> **ABOUT THIS EXERCISE**
Print every line below that comes at or after the line containing "#### before(html: string) => this", exactly as written.

> **Excerpts from a dataset**

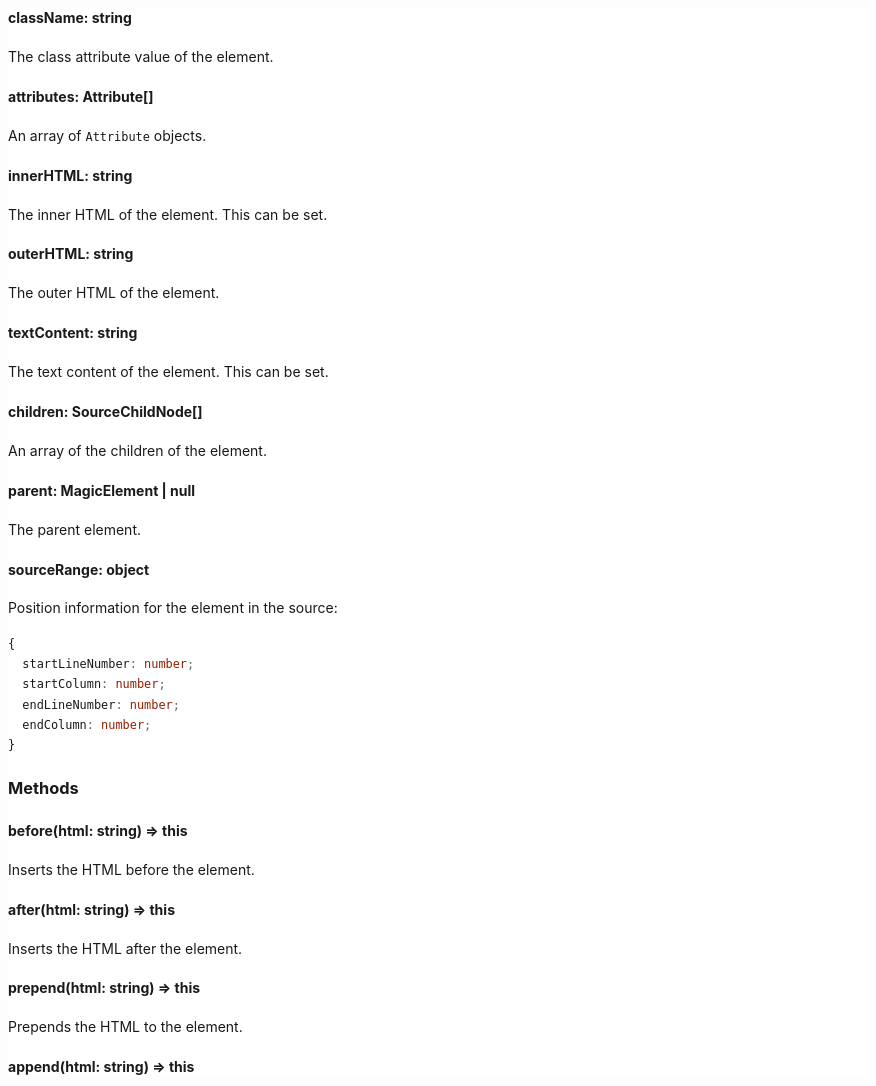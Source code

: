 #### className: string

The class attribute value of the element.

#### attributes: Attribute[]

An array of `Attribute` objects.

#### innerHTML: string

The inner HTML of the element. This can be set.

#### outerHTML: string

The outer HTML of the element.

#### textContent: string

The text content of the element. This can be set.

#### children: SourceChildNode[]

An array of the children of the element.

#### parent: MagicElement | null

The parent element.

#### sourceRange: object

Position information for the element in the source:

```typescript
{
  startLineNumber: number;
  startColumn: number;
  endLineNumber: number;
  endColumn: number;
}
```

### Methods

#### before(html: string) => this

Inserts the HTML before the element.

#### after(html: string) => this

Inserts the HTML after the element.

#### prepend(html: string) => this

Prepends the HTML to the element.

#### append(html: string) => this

> **PROBLEM SOLUTION**
#### before(html: string) => this

Inserts the HTML before the element.

#### after(html: string) => this

Inserts the HTML after the element.

#### prepend(html: string) => this

Prepends the HTML to the element.

#### append(html: string) => this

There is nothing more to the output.